Any regulatory changes should reinforce the multi-stakeholder governance structures that have developed since 1988, Ruff said. Flexible, enduring high level principles are the best way to achieve that, she said. Proposals on Internet charging or traffic routing could undercut overall objectives, Ruff said.

Duplicating the work in the Internet Society or the Internet Engineering Task Force would be a mistake, McCormick said. Any initiative to change the current multi-stakeholder approach runs counter to the recently adopted OECD principles for Internet policy-making, would be difficult to achieve, and may be counter productive, McCormick said.

USTelecom backed an International Chamber of Commerce view that any attempt to include new provisions for the payment of communications charges by services would threaten to increase overall prices, and decrease network deployment and usage, McCormick said.

The Internet is “the communications medium of the 21st Century,” McCormick said. Broadband investment and consumer welfare are best achieved through policies that spur facilities-based competition, and a consumer demand-driven marketplace, he said. The detailed rules for international switched voice communications should be abandoned in favor of a general delegation of arrangements to parties involved, he said.

Revising the ITRs is “an opportunity for change,” said Tom Wilson, chief of the telecom consortium Samena, a group of 45 operators and dozens of members from 25 countries in Africa, the Middle East and Asia. Many meetings with operators, leaders and regulators are coming up, he said. “The ITRs and Internet governance issues” and a content issue are all on the “front line,” he said. China only tentatively engaged in a recent Asia-Pacific regional group meeting, another executive said.

The millions that are not being served today must be addressed, Wilson said. “We have to find a way to make broadband not a privilege but a right,” he said. “We need to make sure the investment can be made,” Wilson said. “There has to be incentive to make that investment,” Wilson said referring to previous speakers who talked about flat revenue and traffic spiking. Samena will publish a position later this month, he said.
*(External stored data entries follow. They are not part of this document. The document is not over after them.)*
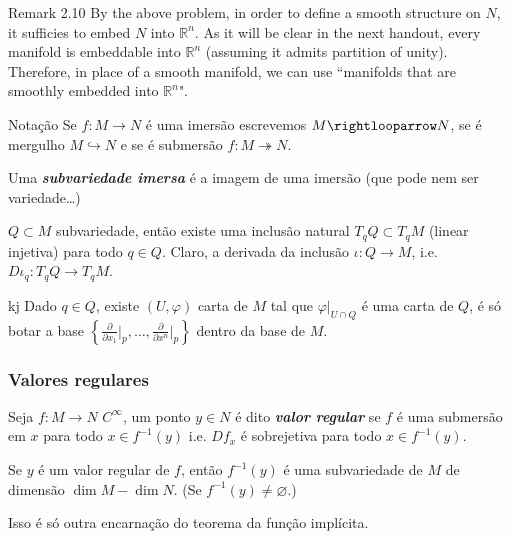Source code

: \begin{thing5}{Remark 2.10}\leavevmode
By the above problem, in order to define a smooth structure on $N$, it sufficies to embed $N$ into \(\mathbb{R}^n\). As it will be clear in the next handout, every manifold is embeddable into \(\mathbb{R}^n\) (assuming it admits partition of unity). Therefore, in place of a smooth manifold, we can use ``manifolds that are smoothly embedded into \(\mathbb{R}^n\)".
\end{thing5}

\begin{thing3}{Notação}\leavevmode
Se \(f:M \to N\) é uma imersão escrevemos \(M \rightlooparrow N\), se é mergulho \(M \hookrightarrow N\) e se é submersão \(f: M \twoheadrightarrow N\).
\end{thing3}
Uma \textit{\textbf{subvariedade imersa}} é a imagem de uma imersão (que pode nem ser variedade…)

\begin{remark}\leavevmode
	\(Q \subset M\) subvariedade, então existe uma inclusão natural \(T_qQ \subset T_q M\) (linear injetiva) para todo \(q \in Q\). Claro, a derivada da inclusão \(\iota:Q \to M\), i.e. \(D\iota_q:T_qQ \to T_qM\).
\end{remark}
kj
Dado \(q \in Q\), existe \((U,\varphi)\) carta de \(M\) tal que \(\varphi|_{U \cap Q}\) é uma carta de \(Q\), é só botar a base \(\left\{\frac{\partial}{\partial x_1}\Big|_{p},\ldots,\frac{\partial}{\partial x^n}\Big|_{p}\right\}\) dentro da base de \(M\).

\subsubsection{Valores regulares}
\begin{defn}\leavevmode
	Seja \(f:M \to N\) \(C^\infty\), um ponto \(y \in N \) é dito \textit{\textbf{valor regular}} se $f$ é uma submersão em $x$ para todo \(x \in f^{-1}(y)\) i.e. \(Df_x\) é sobrejetiva para todo \(x \in f^{-1}(y)\).
\end{defn}

\begin{thm}\leavevmode
Se \(y \) é um valor regular de $f$, então \(f^{-1}(y)\) é uma subvariedade de \(M\) de dimensão \(\dim M- \dim N\). (Se \(f^{-1}(y)\neq \varnothing\).)
\end{thm}

\begin{remark}\leavevmode
	Isso é só outra encarnação do teorema da função implícita.
\end{remark}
Some of the proposals to deal with Internet charging arrangements by bringing them into the old accounting rate regime “legally just don’t make sense,” Ruff said. Other ways are available for addressing developing and emerging economy concerns about returning revenue to the level 20 years ago, she said. New business models and increased competition, not a return to an accounting rate model, should be examined, she said.
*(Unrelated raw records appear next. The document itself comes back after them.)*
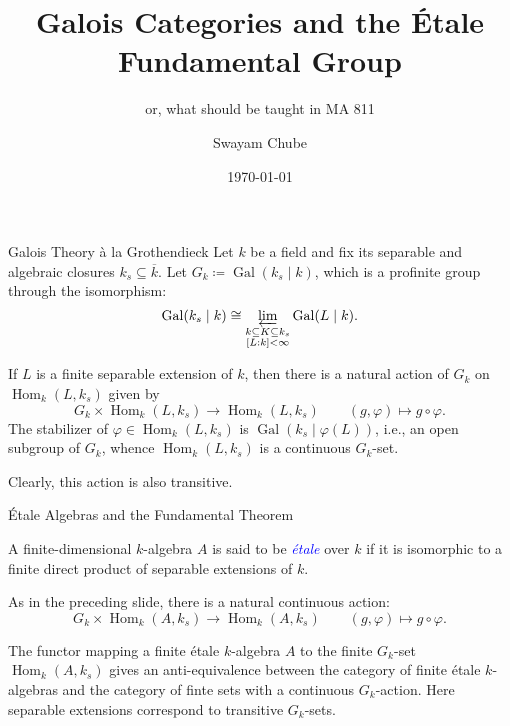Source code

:\documentclass{beamer}
\title{Galois Categories and the \'Etale Fundamental Group}
\subtitle{or, what should be taught in MA 811}
\author{Swayam Chube}
\institute{Indian Institute of Technology, Bombay}
\date{\today}
\newcommand{\Gal}{\operatorname{Gal}}
\newcommand{\Hom}{\operatorname{Hom}}
\newcommand{\define}[1]{\textcolor{blue}{\textit{#1}}}
\begin{document}
\maketitle

\begin{frame}{Galois Theory \`{a} la Grothendieck}
	Let $k$ be a field and fix its separable and algebraic closures $k_s\subseteq\overline k$. Let $G_k\coloneq\Gal(k_s\mid k)$, which is a profinite group through the isomorphism:
	\begin{equation*}
		\Gal(k_s\mid k)\cong\varprojlim_{\substack{k\subseteq K\subseteq k_s\\ [L : k] < \infty}}\Gal(L\mid k).
	\end{equation*}\pause

	If $L$ is a finite separable extension of $k$, then there is a natural action of $G_k$ on $\Hom_{k}(L, k_s)$ given by 
	\begin{equation*}
		G_k\times\Hom_{k}(L, k_s)\to\Hom_{k}(L, k_s)\qquad (g,\varphi)\mapsto g\circ\varphi.
	\end{equation*}\pause
	The stabilizer of $\varphi\in\Hom_k(L, k_s)$ is $\Gal(k_s\mid\varphi(L))$, i.e., an open subgroup of $G_k$, whence $\Hom_k(L, k_s)$ is a continuous $G_k$-set. \pause
	
	Clearly, this action is also transitive.
\end{frame}

\begin{frame}{\'Etale Algebras and the Fundamental Theorem}
	\begin{definition}
		A finite-dimensional $k$-algebra $A$ is said to be \define{\'etale} over $k$ if it is isomorphic to a finite direct product of separable extensions of $k$.
	\end{definition}\pause

	As in the preceding slide, there is a natural continuous action:
	\begin{equation*}
		G_k\times\Hom_{k}(A, k_s)\to\Hom_{k}(A, k_s)\qquad (g,\varphi)\mapsto g\circ\varphi.
	\end{equation*}\pause

	\begin{theorem}
		The functor mapping a finite \'etale $k$-algebra $A$ to the finite $G_k$-set $\Hom_k(A, k_s)$ gives an anti-equivalence between the category of finite \'etale $k$-algebras and the category of finte sets with a continuous $G_k$-action. Here separable extensions correspond to transitive $G_k$-sets.
	\end{theorem}
\end{frame}
\end{document}
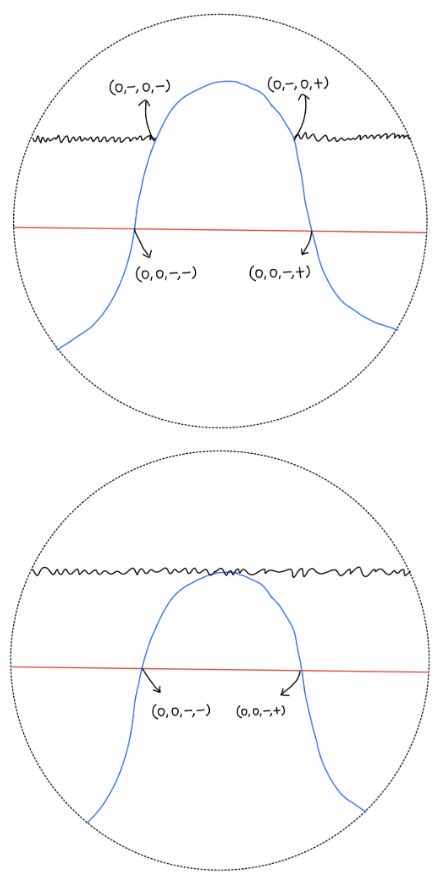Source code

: \begin{definition}
\begin{enumerate}
\begin{itemize}
\begin{figure}[H]
    \centering
    \includegraphics[scale = 0.95]{diagrams/lemma2/17.png} 
    \caption{}
    \label{fig:your-label}
\end{figure}
\begin{figure}[H]
    \centering
    \includegraphics[scale = 0.95]{diagrams/lemma2/18.png} 

\end{figure}
\end{itemize}
\end{enumerate}
\end{definition}
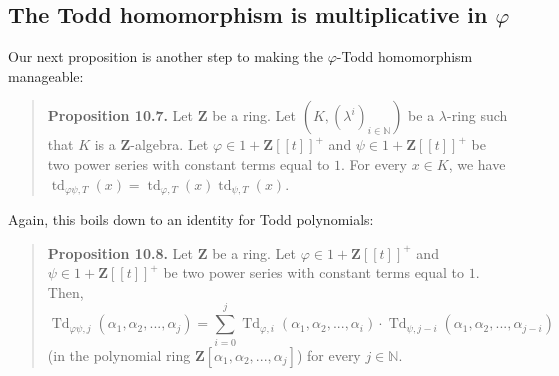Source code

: \documentclass[numbers=enddot,12pt,final,onecolumn,notitlepage]{scrartcl}%
\begin{document}
\subsection{The Todd homomorphism is multiplicative in $\varphi$}

Our next proposition is another step to making the $\varphi$-Todd homomorphism manageable:

\begin{quote}
\textbf{Proposition 10.7.} Let $\mathbf{Z}$ be a ring. Let $\left(  K,\left(
\lambda^{i}\right)  _{i\in\mathbb{N}}\right)  $ be a $\lambda$-ring such that
$K$ is a $\mathbf{Z}$-algebra. Let $\varphi\in1+\mathbf{Z}\left[  \left[
t\right]  \right]  ^{+}$ and $\psi\in1+\mathbf{Z}\left[  \left[  t\right]
\right]  ^{+}$ be two power series with constant terms equal to $1$. For every
$x\in K$, we have $\operatorname*{td}\nolimits_{\varphi\psi,T}\left(
x\right)  =\operatorname*{td}\nolimits_{\varphi,T}\left(  x\right)
\operatorname*{td}\nolimits_{\psi,T}\left(  x\right)  $.
\end{quote}

Again, this boils down to an identity for Todd polynomials:

\begin{quote}
\textbf{Proposition 10.8.} Let $\mathbf{Z}$ be a ring. Let $\varphi
\in1+\mathbf{Z}\left[  \left[  t\right]  \right]  ^{+}$ and $\psi
\in1+\mathbf{Z}\left[  \left[  t\right]  \right]  ^{+}$ be two power series
with constant terms equal to $1$. Then,%
\[
\operatorname*{Td}\nolimits_{\varphi\psi,j}\left(  \alpha_{1},\alpha
_{2},...,\alpha_{j}\right)  =\sum\limits_{i=0}^{j}\operatorname*{Td}%
\nolimits_{\varphi,i}\left(  \alpha_{1},\alpha_{2},...,\alpha_{i}\right)
\cdot\operatorname*{Td}\nolimits_{\psi,j-i}\left(  \alpha_{1},\alpha
_{2},...,\alpha_{j-i}\right)
\]
(in the polynomial ring $\mathbf{Z}\left[  \alpha_{1},\alpha_{2}%
,...,\alpha_{j}\right]  $) for every $j\in\mathbb{N}$.
\end{quote}
\end{document}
The ITRs should stay on high level principles, said Isabelle Mauro, GSMA head of international affairs. Calls for more intervention should be avoided, she said. “Any proposal for very stringent regulatory measures in the ITRs should be really carefully examined,” she said, referring to an impact assessment. They could reduce investment incentives, and adversely affect consumer uptake, she said. Some clarification is needed for double taxation of international telecom traffic, an executive said.
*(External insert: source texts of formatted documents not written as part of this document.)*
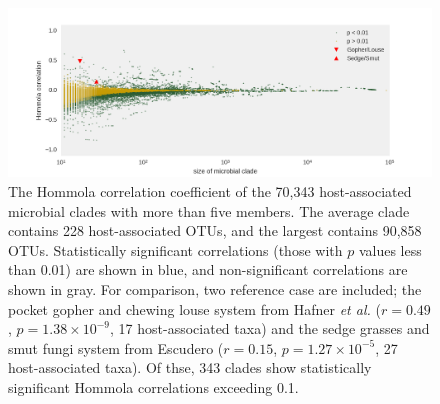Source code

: \begin{figure}
    \includegraphics[width=\textwidth]{FishPoo/figures/Hommola_correlations.png}
    \caption{The Hommola correlation coefficient of the 70,343 host-associated microbial clades with more than five members. The average clade contains 228 host-associated OTUs, and the largest contains 90,858 OTUs. Statistically significant correlations (those with $p$ values less than 0.01) are shown in blue, and non-significant correlations are shown in gray. For comparison, two reference case are included; the pocket gopher and chewing louse system from Hafner {\em et al.} ($r=0.49$, $p=1.38\times 10^{-9}$, 17 host-associated taxa) and the sedge grasses and smut fungi system from Escudero ($r=0.15$, $p=1.27\times 10^{-5}$, 27 host-associated taxa). \cite{hafner1994disparate,escudero2015phylogenetic} Of thse, 343 clades show statistically significant Hommola correlations exceeding 0.1.}
    \label{FP_hommola_corr}
\end{figure}
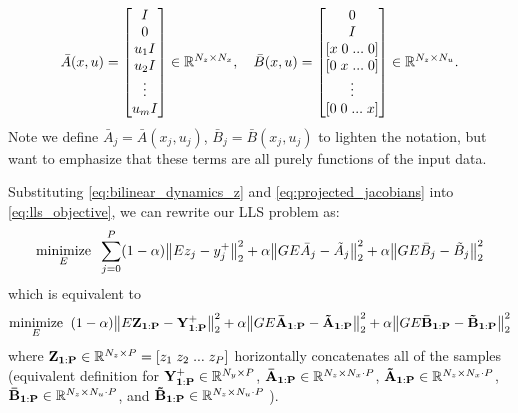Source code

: \documentclass{article}
\begin{document}
\begin{equation}
  \bar{A}(x,u) =  \begin{bmatrix} 
    I \\ 0 \\ u_1 I \\ u_2 I \\ \vdots \\ u_m I 
  \end{bmatrix} \in \mathbb{R}^{N_z \times N_x}, \quad
  \bar{B}(x,u) = \begin{bmatrix} 
    0 \\ 
    I \\ 
    [x \; 0 \; ... \; 0] \\
    [0 \; x \; ... \; 0] \\
    \vdots \\
    [0 \; 0 \; ... \; x] \\
  \end{bmatrix} \in \mathbb{R}^{N_z \times N_u}.
\end{equation}
Note we define $\bar{A}_j = \bar{A}(x_j,u_j)$, $\bar{B}_j = \bar{B}(x_j,u_j)$ to lighten 
the notation, but want to emphasize that these terms are all purely functions of the input
data.

Substituting \eqref{eq:bilinear_dynamics_z} and \eqref{eq:projected_jacobians} into
\eqref{eq:lls_objective}, we can rewrite our LLS problem as:
\begin{align}
  \underset{E}{\text{minimize}} \;\; 
  \sum_{j=0}^P
  (1-\alpha) \norm{E z_j - y_j^+}_2^2 + 
  \alpha  \norm{G E \bar{A}_j - \tilde{A}_j}_2^2 + 
  \alpha  \norm{G E \bar{B}_j - \tilde{B}_j}_2^2 
\end{align}
which is equivalent to
\begin{align} \label{opt:lls_matrices}
  \underset{E}{\text{minimize}} \;\; 
  (1-\alpha) \norm{E \mathbf{Z_{1:P}} - \mathbf{Y^+_{1:P}} }_2^2 + 
  \alpha  \norm{G E \mathbf{\bar{A}_{1:P}} - \mathbf{\tilde{A}_{1:P}}}_2^2 + 
  \alpha  \norm{G E \mathbf{\bar{B}_{1:P}} - \mathbf{\tilde{B}_{1:P}}}_2^2
\end{align}
where $\mathbf{Z_{1:P}} \in \mathbb{R}^{N_z \times P} = [z_1 \; z_2 \; ... \; z_P]$ horizontally
concatenates all of the samples (equivalent definition for 
$\mathbf{Y^+_{1:P}} \in \mathbb{R}^{N_y \times P}$, 
$\mathbf{\bar{A}_{1:P}} \in \mathbb{R}^{N_z \times N_x \cdot P}$, 
$\mathbf{\tilde{A}_{1:P}} \in \mathbb{R}^{N_z \times N_x \cdot P}$,
$\mathbf{\bar{B}_{1:P}} \in \mathbb{R}^{N_z \times N_u \cdot P}$, and 
$\mathbf{\tilde{B}_{1:P}} \in \mathbb{R}^{N_z \times N_u \cdot P}$ ).
\end{document}
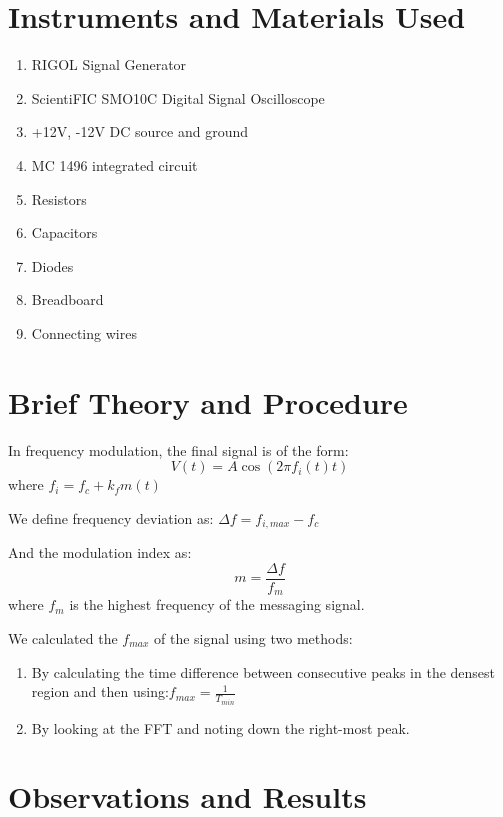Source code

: \documentclass{article}
\begin{document}
\section{Instruments and Materials Used}
\begin{enumerate}
  \item RIGOL Signal Generator
  \item ScientiFIC SMO10C Digital Signal Oscilloscope
  \item +12V, -12V DC source and ground
  \item MC 1496 integrated circuit
  \item Resistors
  \item Capacitors
  \item Diodes
  \item Breadboard
  \item Connecting wires
\end{enumerate}
\section{Brief Theory and Procedure}
In frequency modulation, the final signal is of the form:
\begin{equation}
    V(t)=A\cos(2\pi f_i(t)t)
\end{equation}
where $f_i=f_c+k_fm(t)$

We define frequency deviation as: $\Delta f=f_{i,max}-f_c$

And the modulation index as:
\begin{equation}
  m=\frac{\Delta f}{f_m}    
\end{equation}
where $f_m$ is the highest frequency of the messaging signal.

We calculated the $f_{max}$ of the signal using two methods:
\begin{enumerate}
  \item By calculating the time difference between consecutive peaks in the densest region and then using:$f_{max}=\frac{1}{T_{min}}$
  \item By looking at the FFT and noting down the right-most peak.
\end{enumerate}

\section{Observations and Results}
\end{document}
The revised ITRs should focus on general, strategic policy issues to spur international telecom services, and only exceptionally on specific regulatory and technical matters, said Carlos Lopez Blanco, director of international affairs at Telefonica. The ITRs should not address Internet governance, Blanco said.

The mobile industry doesn’t oppose regulatory measures for enshrining high level principles for roaming in the ITRs, Mauro said. General principles only should be used to allow for the variety of local situations, she said. The ITRs aren’t the best place to address roaming, she said. There is no regulatory “silver bullet” at the international level, she said.

Spurring cross-border data flows bringing content and file services could be an area of “positive government involvement,” Ruff said referring to foreign ownership limits or certain other requirements that the ITU could help governments clear away.

Privacy and security are “absolutely essential issues” and are at the center of a political debate in the telecom and information technology sectors, Blanco said. A guarantee for inhomogeneous treatment of privacy and other aspects of security regulation “is essential,” he said.